Mirror of Justice

A blog dedicated to the development of Catholic legal theory.
Affiliated with the Program on Church, State & Society at Notre Dame Law School.

Tuesday, June 28, 2005

The Washington Post on the 10C's and Division

Here is today's Washington Post editorial, endorsing Justice Breyer's opinion in the Texas Ten Commandments case.   As I mentioned yesterday, Justice Breyer puts the "divisiveness" of religious expression at the heart of the inquiry into its constitutional validity.  The editors write:

In striking down the Kentucky counties' displays while allowing Texas's, the court sends a strong message that new displays created specifically to promote religion will get the most exacting of judicial scrutiny.

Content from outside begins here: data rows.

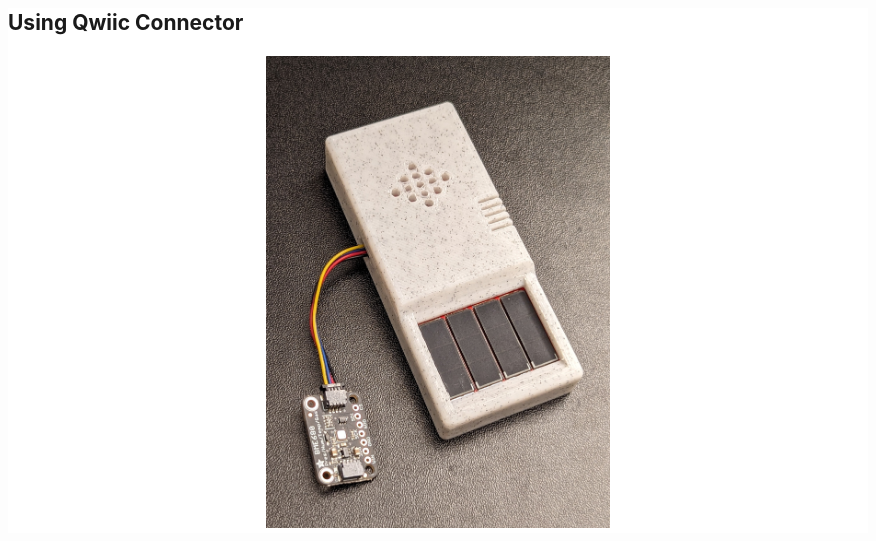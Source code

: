 ## Using Qwiic Connector
<p align="center"><img src="https://github.com/teapotlaboratories/bwlr1e/raw/main/docs/images/using_qwiic.jpg"  width="40%" height="40%"/></p>
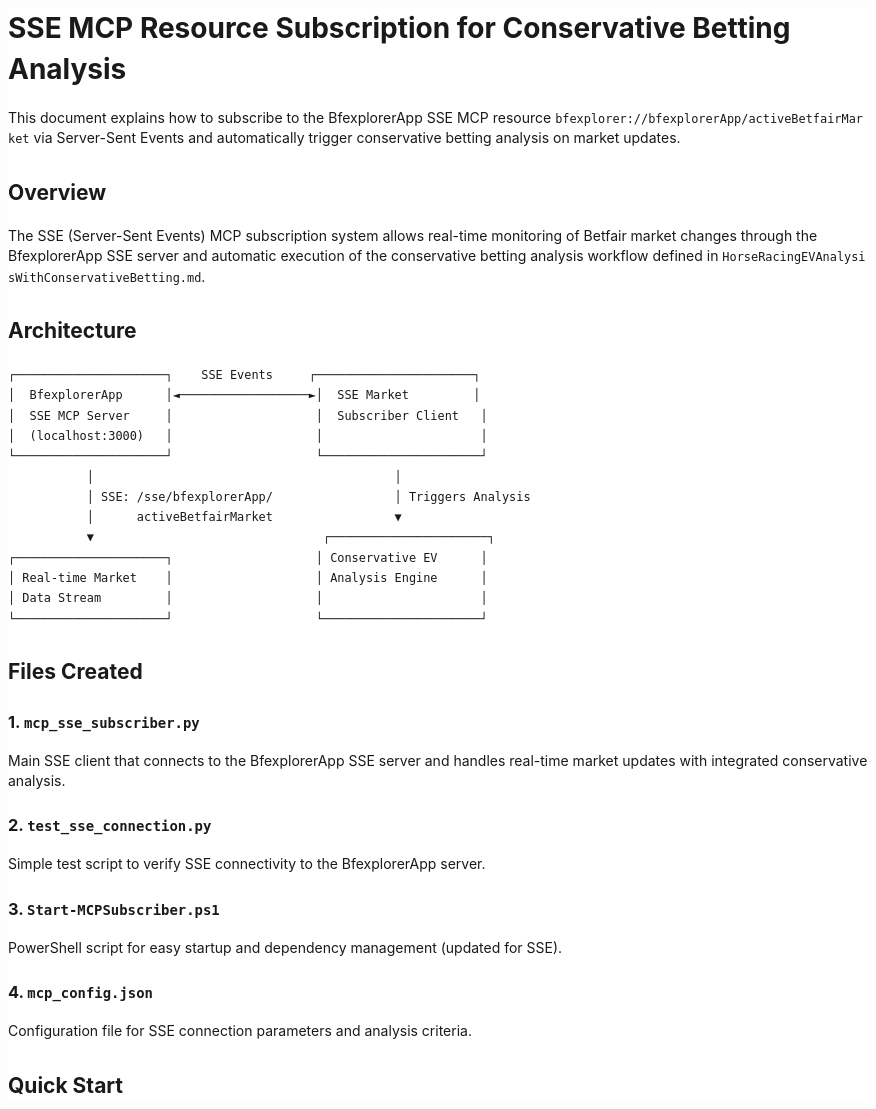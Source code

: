 # SSE MCP Resource Subscription for Conservative Betting Analysis

This document explains how to subscribe to the BfexplorerApp SSE MCP resource `bfexplorer://bfexplorerApp/activeBetfairMarket` via Server-Sent Events and automatically trigger conservative betting analysis on market updates.

## Overview

The SSE (Server-Sent Events) MCP subscription system allows real-time monitoring of Betfair market changes through the BfexplorerApp SSE server and automatic execution of the conservative betting analysis workflow defined in `HorseRacingEVAnalysisWithConservativeBetting.md`.

## Architecture

```
┌─────────────────────┐    SSE Events     ┌──────────────────────┐
│  BfexplorerApp      │◄──────────────────►│  SSE Market         │
│  SSE MCP Server     │                    │  Subscriber Client   │
│  (localhost:3000)   │                    │                      │
└─────────────────────┘                    └──────────────────────┘
           │                                          │
           │ SSE: /sse/bfexplorerApp/                 │ Triggers Analysis
           │      activeBetfairMarket                 ▼
           ▼                                ┌──────────────────────┐
┌─────────────────────┐                    │ Conservative EV      │
│ Real-time Market    │                    │ Analysis Engine      │
│ Data Stream         │                    │                      │
└─────────────────────┘                    └──────────────────────┘
```

## Files Created

### 1. `mcp_sse_subscriber.py`
Main SSE client that connects to the BfexplorerApp SSE server and handles real-time market updates with integrated conservative analysis.

### 2. `test_sse_connection.py`
Simple test script to verify SSE connectivity to the BfexplorerApp server.

### 3. `Start-MCPSubscriber.ps1`
PowerShell script for easy startup and dependency management (updated for SSE).

### 4. `mcp_config.json`
Configuration file for SSE connection parameters and analysis criteria.

## Quick Start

But it also suggests that it will grandfather in longstanding monuments whose uprooting, as Justice Breyer put it, would "create the very kind of religiously based divisiveness that the Establishment Clause seeks to avoid." The court's approach may not be philosophically satisfying, but in practical terms, it isn't a bad way to evaluate public religious monuments.

My view, again, is that this approach actually is a "bad way to evaluate public religious monuments."  By the way, to say this is not to endorse the idea of Ten Commandments displays and similar monuments.  I'm inclined to agree with Tom Berg that such displays, and the surrounding litigation, distract us from the real religious-freedom challenges.